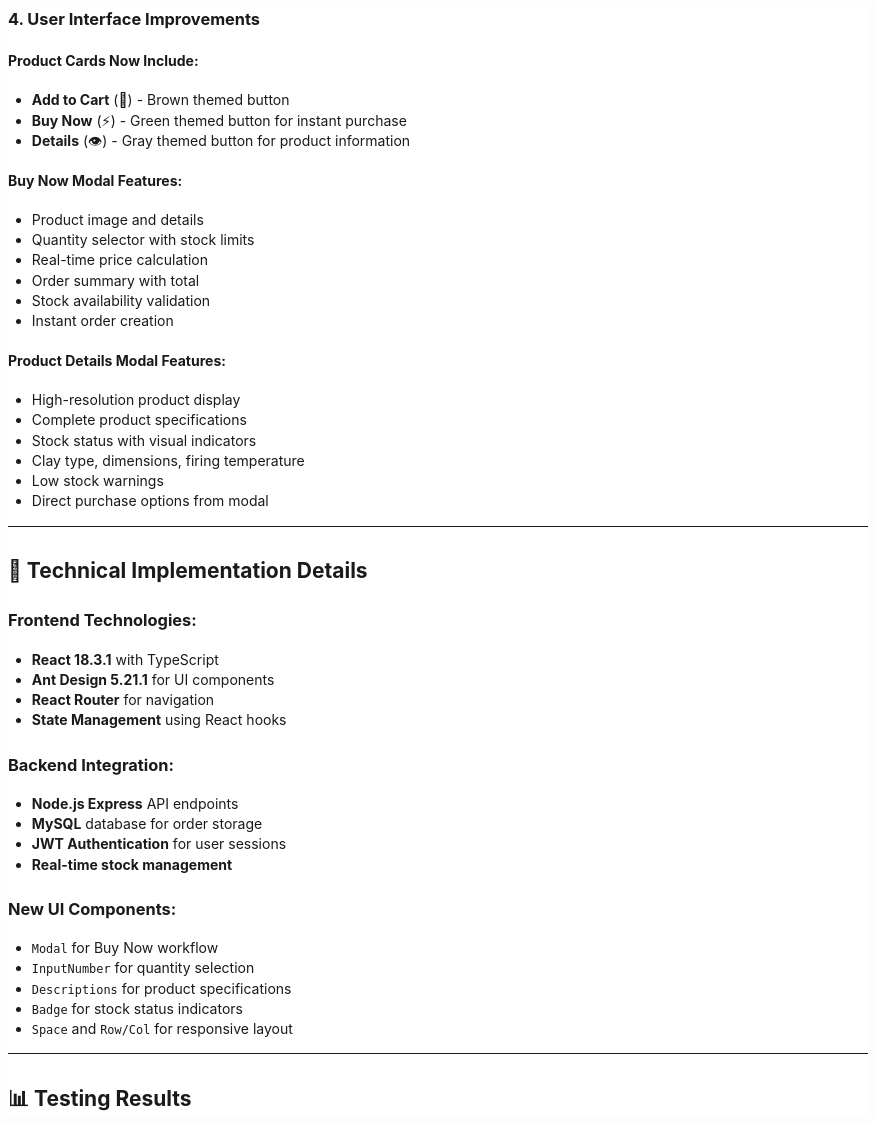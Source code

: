 ### 4. User Interface Improvements

#### Product Cards Now Include:
- **Add to Cart** (🛒) - Brown themed button
- **Buy Now** (⚡) - Green themed button for instant purchase
- **Details** (👁️) - Gray themed button for product information

#### Buy Now Modal Features:
- Product image and details
- Quantity selector with stock limits
- Real-time price calculation
- Order summary with total
- Stock availability validation
- Instant order creation

#### Product Details Modal Features:
- High-resolution product display
- Complete product specifications
- Stock status with visual indicators
- Clay type, dimensions, firing temperature
- Low stock warnings
- Direct purchase options from modal

---

## 🔧 Technical Implementation Details

### Frontend Technologies:
- **React 18.3.1** with TypeScript
- **Ant Design 5.21.1** for UI components
- **React Router** for navigation
- **State Management** using React hooks

### Backend Integration:
- **Node.js Express** API endpoints
- **MySQL** database for order storage
- **JWT Authentication** for user sessions
- **Real-time stock management**

### New UI Components:
- `Modal` for Buy Now workflow
- `InputNumber` for quantity selection
- `Descriptions` for product specifications
- `Badge` for stock status indicators
- `Space` and `Row/Col` for responsive layout

---

## 📊 Testing Results
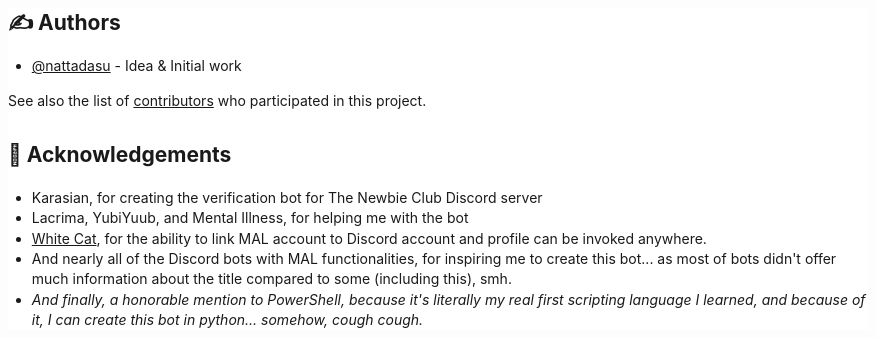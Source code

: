 
## ✍️ Authors <a name = "authors"></a>

- [@nattadasu](https://github.com/nattadasu) - Idea & Initial work

See also the list of [contributors](https://github.com/nattadasu/ryuuRyuusei/contributors) who participated in this project.

## 🎉 Acknowledgements <a name = "acknowledgement"></a>

- Karasian, for creating the verification bot for The Newbie Club Discord server
- Lacrima, YubiYuub, and Mental Illness, for helping me with the bot
- [White Cat](https://whitecat.app/), for the ability to link MAL account to Discord account and profile can be invoked anywhere.
- And nearly all of the Discord bots with MAL functionalities, for inspiring me to create this bot... as most of bots didn't offer much information about the title compared to some (including this), smh.
- *And finally, a honorable mention to PowerShell, because it's literally my* *real first scripting language I learned, and because of it, I can create* *this bot in python... somehow, cough cough.*

[^1]: The random seed was generated using UUID4 and truncated to 32 bits (`pandas` couldn't able to get a sample using a seed above 32 bits unfortunately), and this seed generation happened ***everytime*** user invoked command. I can not guarantee the randomness as it is not the true random as in cryptographically secure random, but it's good enough that you should have hard time to get the same result twice in a row.
[^2]: This project is not affiliated with Crypton Future Media, Inc. or any of its subsidiaries.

- [DIRECTIONS FOR THIS TASK]
Copy every line in the records above that contains the word "React".

- [THE COMPLETED TASK]
- **React 18.3.1** with TypeScript
- **React Router** for navigation
- **State Management** using React hooks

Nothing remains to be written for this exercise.